▶ **How to complete this task**
Before answering, work out how many lines below contain the string "binden"; the reply is that number alone.

• • • •

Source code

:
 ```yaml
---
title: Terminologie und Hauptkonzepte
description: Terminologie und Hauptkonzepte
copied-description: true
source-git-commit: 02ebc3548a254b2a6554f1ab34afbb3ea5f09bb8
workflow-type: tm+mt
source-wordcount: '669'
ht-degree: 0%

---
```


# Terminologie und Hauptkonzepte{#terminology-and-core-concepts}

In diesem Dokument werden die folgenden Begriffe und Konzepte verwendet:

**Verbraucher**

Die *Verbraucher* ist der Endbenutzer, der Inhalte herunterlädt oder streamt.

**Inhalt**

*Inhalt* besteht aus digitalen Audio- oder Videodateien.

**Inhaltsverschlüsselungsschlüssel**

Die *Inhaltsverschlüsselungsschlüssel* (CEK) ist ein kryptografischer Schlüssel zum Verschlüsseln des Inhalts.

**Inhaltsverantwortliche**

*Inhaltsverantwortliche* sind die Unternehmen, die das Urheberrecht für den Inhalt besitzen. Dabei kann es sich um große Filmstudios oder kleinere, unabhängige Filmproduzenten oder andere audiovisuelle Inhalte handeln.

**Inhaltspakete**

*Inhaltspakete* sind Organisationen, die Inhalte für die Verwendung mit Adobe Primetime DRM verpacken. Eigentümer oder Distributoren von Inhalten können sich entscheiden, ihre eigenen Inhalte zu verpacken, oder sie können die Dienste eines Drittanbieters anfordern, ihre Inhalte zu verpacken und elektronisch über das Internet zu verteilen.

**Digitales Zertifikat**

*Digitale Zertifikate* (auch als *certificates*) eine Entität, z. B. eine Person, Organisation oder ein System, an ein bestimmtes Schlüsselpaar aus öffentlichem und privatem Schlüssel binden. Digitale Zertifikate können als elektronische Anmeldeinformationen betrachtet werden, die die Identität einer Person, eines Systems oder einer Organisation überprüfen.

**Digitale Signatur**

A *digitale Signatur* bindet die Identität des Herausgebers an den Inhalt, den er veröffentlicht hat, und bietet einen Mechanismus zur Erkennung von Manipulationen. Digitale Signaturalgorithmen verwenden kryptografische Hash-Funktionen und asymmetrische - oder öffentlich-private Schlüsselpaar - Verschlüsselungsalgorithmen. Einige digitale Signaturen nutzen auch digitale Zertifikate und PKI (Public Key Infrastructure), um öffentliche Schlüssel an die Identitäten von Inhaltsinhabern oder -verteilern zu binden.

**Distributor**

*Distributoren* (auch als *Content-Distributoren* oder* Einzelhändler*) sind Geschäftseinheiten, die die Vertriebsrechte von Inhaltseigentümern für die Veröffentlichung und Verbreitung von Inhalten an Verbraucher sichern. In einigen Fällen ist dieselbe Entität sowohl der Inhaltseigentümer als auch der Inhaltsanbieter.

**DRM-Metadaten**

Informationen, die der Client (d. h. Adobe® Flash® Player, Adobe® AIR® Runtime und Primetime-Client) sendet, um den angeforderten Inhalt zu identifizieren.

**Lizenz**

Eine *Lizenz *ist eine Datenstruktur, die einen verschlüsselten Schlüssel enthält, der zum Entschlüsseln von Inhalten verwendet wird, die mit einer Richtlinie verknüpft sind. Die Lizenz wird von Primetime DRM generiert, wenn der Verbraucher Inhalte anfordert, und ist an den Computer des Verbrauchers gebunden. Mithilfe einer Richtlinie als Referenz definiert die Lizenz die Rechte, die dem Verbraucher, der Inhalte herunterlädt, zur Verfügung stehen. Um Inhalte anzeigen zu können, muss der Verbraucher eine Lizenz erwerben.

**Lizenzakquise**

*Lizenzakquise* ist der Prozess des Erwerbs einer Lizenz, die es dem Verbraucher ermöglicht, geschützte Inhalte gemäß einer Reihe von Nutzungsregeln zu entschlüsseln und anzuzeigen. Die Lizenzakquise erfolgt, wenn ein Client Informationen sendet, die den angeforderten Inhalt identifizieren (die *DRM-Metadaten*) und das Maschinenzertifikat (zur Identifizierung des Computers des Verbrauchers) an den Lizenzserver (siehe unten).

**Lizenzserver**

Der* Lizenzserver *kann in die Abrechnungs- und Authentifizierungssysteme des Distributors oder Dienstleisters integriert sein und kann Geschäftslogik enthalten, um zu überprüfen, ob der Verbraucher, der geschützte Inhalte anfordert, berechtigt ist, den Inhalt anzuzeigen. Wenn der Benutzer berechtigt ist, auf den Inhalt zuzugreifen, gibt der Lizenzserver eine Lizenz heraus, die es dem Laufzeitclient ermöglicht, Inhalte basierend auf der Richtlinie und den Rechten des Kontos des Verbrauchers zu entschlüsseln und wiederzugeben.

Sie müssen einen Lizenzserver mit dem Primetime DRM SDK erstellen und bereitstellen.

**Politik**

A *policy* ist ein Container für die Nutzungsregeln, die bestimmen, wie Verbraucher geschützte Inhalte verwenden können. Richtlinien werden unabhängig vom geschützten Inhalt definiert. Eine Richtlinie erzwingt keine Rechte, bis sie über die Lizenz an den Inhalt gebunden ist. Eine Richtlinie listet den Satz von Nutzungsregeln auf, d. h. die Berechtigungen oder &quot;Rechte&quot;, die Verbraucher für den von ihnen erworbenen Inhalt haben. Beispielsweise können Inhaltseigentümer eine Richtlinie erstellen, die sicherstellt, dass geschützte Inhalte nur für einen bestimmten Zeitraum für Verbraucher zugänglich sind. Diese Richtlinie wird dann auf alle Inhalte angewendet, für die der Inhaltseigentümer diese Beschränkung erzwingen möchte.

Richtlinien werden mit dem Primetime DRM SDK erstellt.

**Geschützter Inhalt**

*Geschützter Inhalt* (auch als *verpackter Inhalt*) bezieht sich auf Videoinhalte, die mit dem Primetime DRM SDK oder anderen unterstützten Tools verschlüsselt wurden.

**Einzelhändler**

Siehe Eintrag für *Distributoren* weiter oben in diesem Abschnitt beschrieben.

• • • •

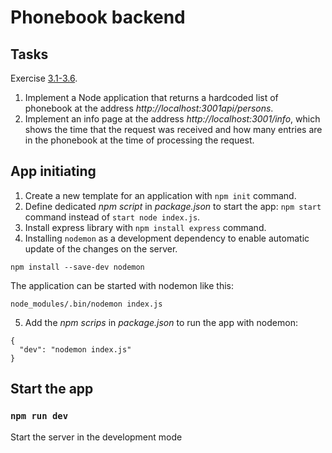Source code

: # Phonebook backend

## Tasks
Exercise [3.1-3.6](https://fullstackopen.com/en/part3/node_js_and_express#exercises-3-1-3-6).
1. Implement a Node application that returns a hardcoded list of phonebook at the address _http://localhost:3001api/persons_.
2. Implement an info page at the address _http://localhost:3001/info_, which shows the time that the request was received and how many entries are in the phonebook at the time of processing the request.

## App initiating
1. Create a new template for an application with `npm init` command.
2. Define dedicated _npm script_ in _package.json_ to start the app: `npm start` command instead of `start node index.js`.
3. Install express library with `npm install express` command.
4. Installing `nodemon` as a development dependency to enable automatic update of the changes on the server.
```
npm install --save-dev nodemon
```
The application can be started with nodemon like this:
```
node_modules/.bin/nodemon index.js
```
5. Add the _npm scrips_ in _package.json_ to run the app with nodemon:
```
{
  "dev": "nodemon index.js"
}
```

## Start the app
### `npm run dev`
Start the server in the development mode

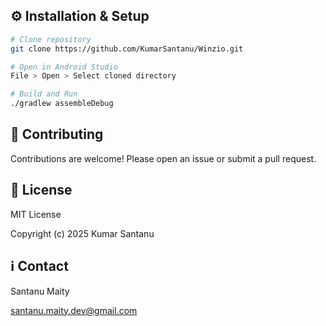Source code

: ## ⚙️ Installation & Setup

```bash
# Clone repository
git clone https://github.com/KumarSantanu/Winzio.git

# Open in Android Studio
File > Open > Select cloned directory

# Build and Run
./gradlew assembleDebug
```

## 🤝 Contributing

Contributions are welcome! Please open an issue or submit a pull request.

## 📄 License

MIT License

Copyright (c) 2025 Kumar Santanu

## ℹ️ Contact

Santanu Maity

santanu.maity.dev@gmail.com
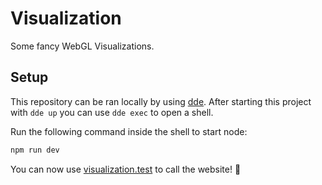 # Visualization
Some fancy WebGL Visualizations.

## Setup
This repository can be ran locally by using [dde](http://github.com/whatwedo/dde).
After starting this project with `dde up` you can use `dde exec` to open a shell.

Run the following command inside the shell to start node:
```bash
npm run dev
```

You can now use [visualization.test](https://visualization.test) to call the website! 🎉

• • • •

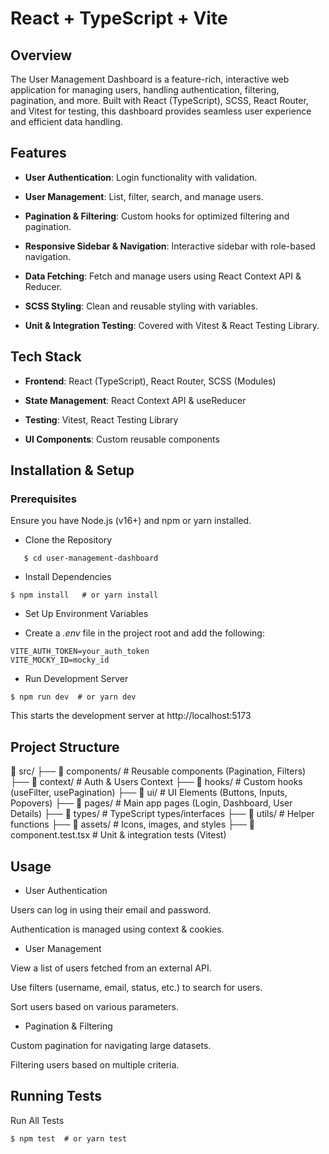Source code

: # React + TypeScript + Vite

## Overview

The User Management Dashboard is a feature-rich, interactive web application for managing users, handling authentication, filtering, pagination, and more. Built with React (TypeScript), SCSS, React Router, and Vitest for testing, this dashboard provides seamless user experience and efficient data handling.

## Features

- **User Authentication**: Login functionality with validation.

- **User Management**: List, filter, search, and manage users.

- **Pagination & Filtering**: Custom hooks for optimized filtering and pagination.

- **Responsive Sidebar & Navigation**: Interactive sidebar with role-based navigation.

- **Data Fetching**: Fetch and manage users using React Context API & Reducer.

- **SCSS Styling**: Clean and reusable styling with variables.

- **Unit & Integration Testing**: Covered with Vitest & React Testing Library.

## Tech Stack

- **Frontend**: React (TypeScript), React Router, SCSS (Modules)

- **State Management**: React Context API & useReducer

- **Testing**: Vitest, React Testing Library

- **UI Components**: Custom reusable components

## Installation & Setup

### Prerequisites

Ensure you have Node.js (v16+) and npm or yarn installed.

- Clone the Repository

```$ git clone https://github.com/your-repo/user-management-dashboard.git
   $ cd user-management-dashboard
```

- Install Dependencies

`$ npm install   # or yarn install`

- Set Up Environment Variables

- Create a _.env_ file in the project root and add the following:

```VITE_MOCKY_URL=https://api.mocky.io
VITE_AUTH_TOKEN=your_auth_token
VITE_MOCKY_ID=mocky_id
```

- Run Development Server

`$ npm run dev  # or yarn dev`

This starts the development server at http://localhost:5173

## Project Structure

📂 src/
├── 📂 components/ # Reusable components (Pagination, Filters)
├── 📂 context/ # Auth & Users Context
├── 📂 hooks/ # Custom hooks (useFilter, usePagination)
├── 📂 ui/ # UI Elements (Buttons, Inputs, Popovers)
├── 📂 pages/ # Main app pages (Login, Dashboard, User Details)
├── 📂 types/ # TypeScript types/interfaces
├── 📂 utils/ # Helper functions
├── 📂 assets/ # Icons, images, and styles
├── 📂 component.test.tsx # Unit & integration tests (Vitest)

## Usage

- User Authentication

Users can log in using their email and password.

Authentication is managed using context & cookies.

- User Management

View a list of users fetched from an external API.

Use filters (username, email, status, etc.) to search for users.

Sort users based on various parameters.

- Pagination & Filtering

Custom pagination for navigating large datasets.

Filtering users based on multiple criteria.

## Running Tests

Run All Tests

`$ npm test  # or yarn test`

• • • •

▶ **Task result**
2